Tout d’un coup, sur Twitter, des posts vantant une nouvelle cryptomonnaie étincellent. La promesse ? Un excellent rendement. Il faut acheter vite car il y a une promotion pour les premiers arrivés. Séduits par cette bonne affaire, les acquéreurs se multiplient et font monter le cours en flèche. Mais c’est une « arnaque à la bouilloire », ou un « pump and dump ». Après une semaine, les arnaqueurs vendent, le cours s’effondre et les « crypto-badauds » se retrouvent sur le carreau avec leur monnaie désormais sans valeur. Le phénomène existe depuis longtemps sur les marchés traditionnels mais il connaît une nouvelle jeunesse avec les cryptos. Il a pris de l’ampleur en 2018 avec la bulle des « ICO », ces émissions de jetons censées financer des start-up crypto plus ou moins sérieuses. Et en 2022, il a atteint une dimension industrielle, à lire le « Crypto Crime Report 2023 » de Chainalysis.
9.902 cryptos bidon repérées
Le spécialiste de l’analyse des cryptos s’est intéressé aux 40.521 jetons créés en 2022 ayant rencontré un intérêt – sur un total de 1,1 million de nouveaux jetons sur l’année, mais qui pour la plupart n’ont donné lieu à aucun échange. Parmi eux, 9.902, soit 24 %, ont connu une baisse drastique de leur cours (90 %) au bout d’une semaine. C’est donc, pour l’auteur de l’étude, la caractéristique principale d’une arnaque à la bouilloire.
Au total, 4,6 milliards de dollars ont été dépensés en 2022 dans ces 9.902 cryptos éphémères. Chainalysis estime à 30 millions de dollars les bénéfices engrangés par les arnaqueurs. Le plus productif a émis 264 jetons sur la période. L’étude ne se penche par sur les NFT mais on y trouve les mêmes phénomènes, comme y ont par exemple goûté les victimes des images de « Mutant Ape Planet » .
La DeFi comme terrain de jeu
Ces acteurs peu scrupuleux ont, en 2022, surfé sur l’abondance de capitaux et sur la peur de manquer la bonne occasion. Les arnaqueurs ont pu miser sur la finance décentralisée (DeFi) comme nouvel outil pour commettre leurs forfaits. Chainalysis prend l’exemple d’un internaute qui crée une crypto, la promeut et la vend le jour du lancement pour empocher 20.000 dollars.
L’auteur de l’étude reconnaît n’avoir étudié que les arnaqueurs les plus pressés, ceux qui tirent les marrons du feu au bout de quelques jours. Mais il explique que le nombre d’arnaques à la bouilloire serait plus important en incluant les plus patients, qui attendent plusieurs semaines.

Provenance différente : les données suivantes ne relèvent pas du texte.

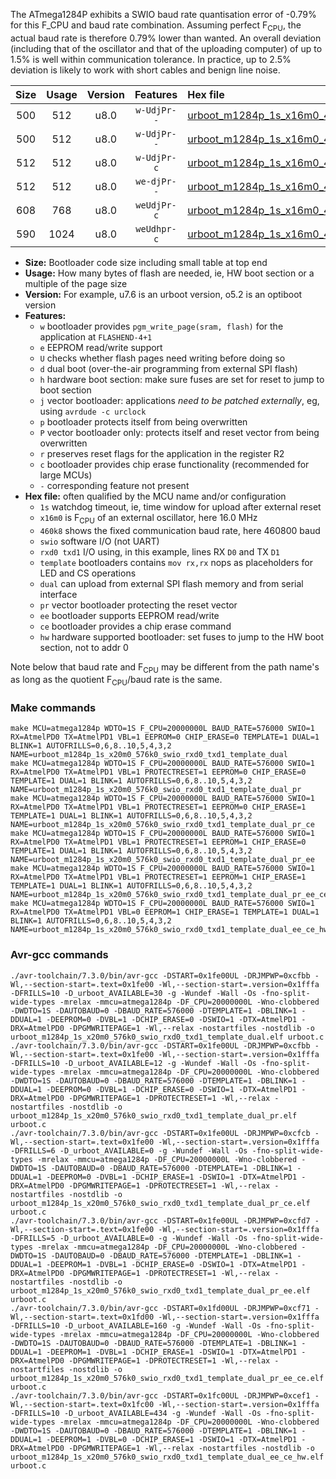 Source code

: The ATmega1284P exhibits a SWIO baud rate quantisation error of -0.79% for this F_CPU and baud rate combination. Assuming perfect F<sub>CPU</sub>, the actual baud rate is therefore 0.79% lower than wanted. An overall deviation (including that of the oscillator and that of the uploading computer) of up to 1.5% is well within communication tolerance. In practice, up to 2.5% deviation is likely to work with short cables and benign line noise.

|Size|Usage|Version|Features|Hex file|
|:-:|:-:|:-:|:-:|:--|
|500|512|u8.0|`w-UdjPr--`|[urboot_m1284p_1s_x16m0_460k8_swio_rxd0_txd1_template_dual.hex](https://raw.githubusercontent.com/stefanrueger/urboot.hex/main/boards/bobuino/atmega1284p/watchdog_1_s/external_oscillator_x/16m000000_hz/%2B460k8_baud/uart0_rxd0_txd1/template_dual/urboot_m1284p_1s_x16m0_460k8_swio_rxd0_txd1_template_dual.hex)|
|500|512|u8.0|`w-UdjPr--`|[urboot_m1284p_1s_x16m0_460k8_swio_rxd0_txd1_template_dual_pr.hex](https://raw.githubusercontent.com/stefanrueger/urboot.hex/main/boards/bobuino/atmega1284p/watchdog_1_s/external_oscillator_x/16m000000_hz/%2B460k8_baud/uart0_rxd0_txd1/template_dual/urboot_m1284p_1s_x16m0_460k8_swio_rxd0_txd1_template_dual_pr.hex)|
|512|512|u8.0|`w-UdjPr-c`|[urboot_m1284p_1s_x16m0_460k8_swio_rxd0_txd1_template_dual_pr_ce.hex](https://raw.githubusercontent.com/stefanrueger/urboot.hex/main/boards/bobuino/atmega1284p/watchdog_1_s/external_oscillator_x/16m000000_hz/%2B460k8_baud/uart0_rxd0_txd1/template_dual/urboot_m1284p_1s_x16m0_460k8_swio_rxd0_txd1_template_dual_pr_ce.hex)|
|512|512|u8.0|`we-djPr--`|[urboot_m1284p_1s_x16m0_460k8_swio_rxd0_txd1_template_dual_pr_ee.hex](https://raw.githubusercontent.com/stefanrueger/urboot.hex/main/boards/bobuino/atmega1284p/watchdog_1_s/external_oscillator_x/16m000000_hz/%2B460k8_baud/uart0_rxd0_txd1/template_dual/urboot_m1284p_1s_x16m0_460k8_swio_rxd0_txd1_template_dual_pr_ee.hex)|
|608|768|u8.0|`weUdjPr-c`|[urboot_m1284p_1s_x16m0_460k8_swio_rxd0_txd1_template_dual_pr_ee_ce.hex](https://raw.githubusercontent.com/stefanrueger/urboot.hex/main/boards/bobuino/atmega1284p/watchdog_1_s/external_oscillator_x/16m000000_hz/%2B460k8_baud/uart0_rxd0_txd1/template_dual/urboot_m1284p_1s_x16m0_460k8_swio_rxd0_txd1_template_dual_pr_ee_ce.hex)|
|590|1024|u8.0|`weUdhpr-c`|[urboot_m1284p_1s_x16m0_460k8_swio_rxd0_txd1_template_dual_ee_ce_hw.hex](https://raw.githubusercontent.com/stefanrueger/urboot.hex/main/boards/bobuino/atmega1284p/watchdog_1_s/external_oscillator_x/16m000000_hz/%2B460k8_baud/uart0_rxd0_txd1/template_dual/urboot_m1284p_1s_x16m0_460k8_swio_rxd0_txd1_template_dual_ee_ce_hw.hex)|

- **Size:** Bootloader code size including small table at top end
- **Usage:** How many bytes of flash are needed, ie, HW boot section or a multiple of the page size
- **Version:** For example, u7.6 is an urboot version, o5.2 is an optiboot version
- **Features:**
  + `w` bootloader provides `pgm_write_page(sram, flash)` for the application at `FLASHEND-4+1`
  + `e` EEPROM read/write support
  + `U` checks whether flash pages need writing before doing so
  + `d` dual boot (over-the-air programming from external SPI flash)
  + `h` hardware boot section: make sure fuses are set for reset to jump to boot section
  + `j` vector bootloader: applications *need to be patched externally*, eg, using `avrdude -c urclock`
  + `p` bootloader protects itself from being overwritten
  + `P` vector bootloader only: protects itself and reset vector from being overwritten
  + `r` preserves reset flags for the application in the register R2
  + `c` bootloader provides chip erase functionality (recommended for large MCUs)
  + `-` corresponding feature not present
- **Hex file:** often qualified by the MCU name and/or configuration
  + `1s` watchdog timeout, ie, time window for upload after external reset
  + `x16m0` is F<sub>CPU</sub> of an external oscillator, here 16.0 MHz
  + `460k8` shows the fixed communication baud rate, here 460800 baud
  + `swio` software I/O (not UART)
  + `rxd0 txd1` I/O using, in this example, lines RX `D0` and TX `D1`
  + `template` bootloaders contains `mov rx,rx` nops as placeholders for LED and CS operations
  + `dual` can upload from external SPI flash memory and from serial interface
  + `pr` vector bootloader protecting the reset vector
  + `ee` bootloader supports EEPROM read/write
  + `ce` bootloader provides a chip erase command
  + `hw` hardware supported bootloader: set fuses to jump to the HW boot section, not to addr 0


Note below that baud rate and F<sub>CPU</sub> may be different from the path name's as long as the quotient F<sub>CPU</sub>/baud rate is the same.

### Make commands
```
make MCU=atmega1284p WDTO=1S F_CPU=20000000L BAUD_RATE=576000 SWIO=1 RX=AtmelPD0 TX=AtmelPD1 VBL=1 EEPROM=0 CHIP_ERASE=0 TEMPLATE=1 DUAL=1 BLINK=1 AUTOFRILLS=0,6,8..10,5,4,3,2 NAME=urboot_m1284p_1s_x20m0_576k0_swio_rxd0_txd1_template_dual
make MCU=atmega1284p WDTO=1S F_CPU=20000000L BAUD_RATE=576000 SWIO=1 RX=AtmelPD0 TX=AtmelPD1 VBL=1 PROTECTRESET=1 EEPROM=0 CHIP_ERASE=0 TEMPLATE=1 DUAL=1 BLINK=1 AUTOFRILLS=0,6,8..10,5,4,3,2 NAME=urboot_m1284p_1s_x20m0_576k0_swio_rxd0_txd1_template_dual_pr
make MCU=atmega1284p WDTO=1S F_CPU=20000000L BAUD_RATE=576000 SWIO=1 RX=AtmelPD0 TX=AtmelPD1 VBL=1 PROTECTRESET=1 EEPROM=0 CHIP_ERASE=1 TEMPLATE=1 DUAL=1 BLINK=1 AUTOFRILLS=0,6,8..10,5,4,3,2 NAME=urboot_m1284p_1s_x20m0_576k0_swio_rxd0_txd1_template_dual_pr_ce
make MCU=atmega1284p WDTO=1S F_CPU=20000000L BAUD_RATE=576000 SWIO=1 RX=AtmelPD0 TX=AtmelPD1 VBL=1 PROTECTRESET=1 EEPROM=1 CHIP_ERASE=0 TEMPLATE=1 DUAL=1 BLINK=1 AUTOFRILLS=0,6,8..10,5,4,3,2 NAME=urboot_m1284p_1s_x20m0_576k0_swio_rxd0_txd1_template_dual_pr_ee
make MCU=atmega1284p WDTO=1S F_CPU=20000000L BAUD_RATE=576000 SWIO=1 RX=AtmelPD0 TX=AtmelPD1 VBL=1 PROTECTRESET=1 EEPROM=1 CHIP_ERASE=1 TEMPLATE=1 DUAL=1 BLINK=1 AUTOFRILLS=0,6,8..10,5,4,3,2 NAME=urboot_m1284p_1s_x20m0_576k0_swio_rxd0_txd1_template_dual_pr_ee_ce
make MCU=atmega1284p WDTO=1S F_CPU=20000000L BAUD_RATE=576000 SWIO=1 RX=AtmelPD0 TX=AtmelPD1 VBL=0 EEPROM=1 CHIP_ERASE=1 TEMPLATE=1 DUAL=1 BLINK=1 AUTOFRILLS=0,6,8..10,5,4,3,2 NAME=urboot_m1284p_1s_x20m0_576k0_swio_rxd0_txd1_template_dual_ee_ce_hw
```

### Avr-gcc commands
```
./avr-toolchain/7.3.0/bin/avr-gcc -DSTART=0x1fe00UL -DRJMPWP=0xcfbb -Wl,--section-start=.text=0x1fe00 -Wl,--section-start=.version=0x1fffa -DFRILLS=10 -D_urboot_AVAILABLE=30 -g -Wundef -Wall -Os -fno-split-wide-types -mrelax -mmcu=atmega1284p -DF_CPU=20000000L -Wno-clobbered -DWDTO=1S -DAUTOBAUD=0 -DBAUD_RATE=576000 -DTEMPLATE=1 -DBLINK=1 -DDUAL=1 -DEEPROM=0 -DVBL=1 -DCHIP_ERASE=0 -DSWIO=1 -DTX=AtmelPD1 -DRX=AtmelPD0 -DPGMWRITEPAGE=1 -Wl,--relax -nostartfiles -nostdlib -o urboot_m1284p_1s_x20m0_576k0_swio_rxd0_txd1_template_dual.elf urboot.c
./avr-toolchain/7.3.0/bin/avr-gcc -DSTART=0x1fe00UL -DRJMPWP=0xcfbb -Wl,--section-start=.text=0x1fe00 -Wl,--section-start=.version=0x1fffa -DFRILLS=10 -D_urboot_AVAILABLE=12 -g -Wundef -Wall -Os -fno-split-wide-types -mrelax -mmcu=atmega1284p -DF_CPU=20000000L -Wno-clobbered -DWDTO=1S -DAUTOBAUD=0 -DBAUD_RATE=576000 -DTEMPLATE=1 -DBLINK=1 -DDUAL=1 -DEEPROM=0 -DVBL=1 -DCHIP_ERASE=0 -DSWIO=1 -DTX=AtmelPD1 -DRX=AtmelPD0 -DPGMWRITEPAGE=1 -DPROTECTRESET=1 -Wl,--relax -nostartfiles -nostdlib -o urboot_m1284p_1s_x20m0_576k0_swio_rxd0_txd1_template_dual_pr.elf urboot.c
./avr-toolchain/7.3.0/bin/avr-gcc -DSTART=0x1fe00UL -DRJMPWP=0xcfcb -Wl,--section-start=.text=0x1fe00 -Wl,--section-start=.version=0x1fffa -DFRILLS=6 -D_urboot_AVAILABLE=0 -g -Wundef -Wall -Os -fno-split-wide-types -mrelax -mmcu=atmega1284p -DF_CPU=20000000L -Wno-clobbered -DWDTO=1S -DAUTOBAUD=0 -DBAUD_RATE=576000 -DTEMPLATE=1 -DBLINK=1 -DDUAL=1 -DEEPROM=0 -DVBL=1 -DCHIP_ERASE=1 -DSWIO=1 -DTX=AtmelPD1 -DRX=AtmelPD0 -DPGMWRITEPAGE=1 -DPROTECTRESET=1 -Wl,--relax -nostartfiles -nostdlib -o urboot_m1284p_1s_x20m0_576k0_swio_rxd0_txd1_template_dual_pr_ce.elf urboot.c
./avr-toolchain/7.3.0/bin/avr-gcc -DSTART=0x1fe00UL -DRJMPWP=0xcfd7 -Wl,--section-start=.text=0x1fe00 -Wl,--section-start=.version=0x1fffa -DFRILLS=5 -D_urboot_AVAILABLE=0 -g -Wundef -Wall -Os -fno-split-wide-types -mrelax -mmcu=atmega1284p -DF_CPU=20000000L -Wno-clobbered -DWDTO=1S -DAUTOBAUD=0 -DBAUD_RATE=576000 -DTEMPLATE=1 -DBLINK=1 -DDUAL=1 -DEEPROM=1 -DVBL=1 -DCHIP_ERASE=0 -DSWIO=1 -DTX=AtmelPD1 -DRX=AtmelPD0 -DPGMWRITEPAGE=1 -DPROTECTRESET=1 -Wl,--relax -nostartfiles -nostdlib -o urboot_m1284p_1s_x20m0_576k0_swio_rxd0_txd1_template_dual_pr_ee.elf urboot.c
./avr-toolchain/7.3.0/bin/avr-gcc -DSTART=0x1fd00UL -DRJMPWP=0xcf71 -Wl,--section-start=.text=0x1fd00 -Wl,--section-start=.version=0x1fffa -DFRILLS=10 -D_urboot_AVAILABLE=160 -g -Wundef -Wall -Os -fno-split-wide-types -mrelax -mmcu=atmega1284p -DF_CPU=20000000L -Wno-clobbered -DWDTO=1S -DAUTOBAUD=0 -DBAUD_RATE=576000 -DTEMPLATE=1 -DBLINK=1 -DDUAL=1 -DEEPROM=1 -DVBL=1 -DCHIP_ERASE=1 -DSWIO=1 -DTX=AtmelPD1 -DRX=AtmelPD0 -DPGMWRITEPAGE=1 -DPROTECTRESET=1 -Wl,--relax -nostartfiles -nostdlib -o urboot_m1284p_1s_x20m0_576k0_swio_rxd0_txd1_template_dual_pr_ee_ce.elf urboot.c
./avr-toolchain/7.3.0/bin/avr-gcc -DSTART=0x1fc00UL -DRJMPWP=0xcef1 -Wl,--section-start=.text=0x1fc00 -Wl,--section-start=.version=0x1fffa -DFRILLS=10 -D_urboot_AVAILABLE=434 -g -Wundef -Wall -Os -fno-split-wide-types -mrelax -mmcu=atmega1284p -DF_CPU=20000000L -Wno-clobbered -DWDTO=1S -DAUTOBAUD=0 -DBAUD_RATE=576000 -DTEMPLATE=1 -DBLINK=1 -DDUAL=1 -DEEPROM=1 -DVBL=0 -DCHIP_ERASE=1 -DSWIO=1 -DTX=AtmelPD1 -DRX=AtmelPD0 -DPGMWRITEPAGE=1 -Wl,--relax -nostartfiles -nostdlib -o urboot_m1284p_1s_x20m0_576k0_swio_rxd0_txd1_template_dual_ee_ce_hw.elf urboot.c
```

L’arnaque du « pot de miel »
Parmi les projets qui semblaient à première vue « avoir fait du mieux qu’ils ont pu pour proposer une offre saine et avoir simplement subi les forces du marché », certains avaient en réalité intégré un code dit « honeypot » (pot de miel) à leur crypto, qui empêche tout simplement les acheteurs de revendre leurs actifs, a également découvert Chainalysis. « C’est l’un des indicateurs les plus fiables pour dire que c’est un pump and dump », selon l’étude.
Si ces manipulations bernent les profanes (beaucoup sont peu regardants avant d’acheter , selon une étude récente), elles peuvent aussi séduire des traders plus affûtés qui vont jouer sur leur rapidité d’exécution pour acheter et empocher des gains. Car au jeu de la bouilloire, tout le monde peut gagner, mais à condition d’acheter tant que l’eau n’est pas trop chaude, car lorsque les arnaqueurs vendent, on se fait très vite refroidir.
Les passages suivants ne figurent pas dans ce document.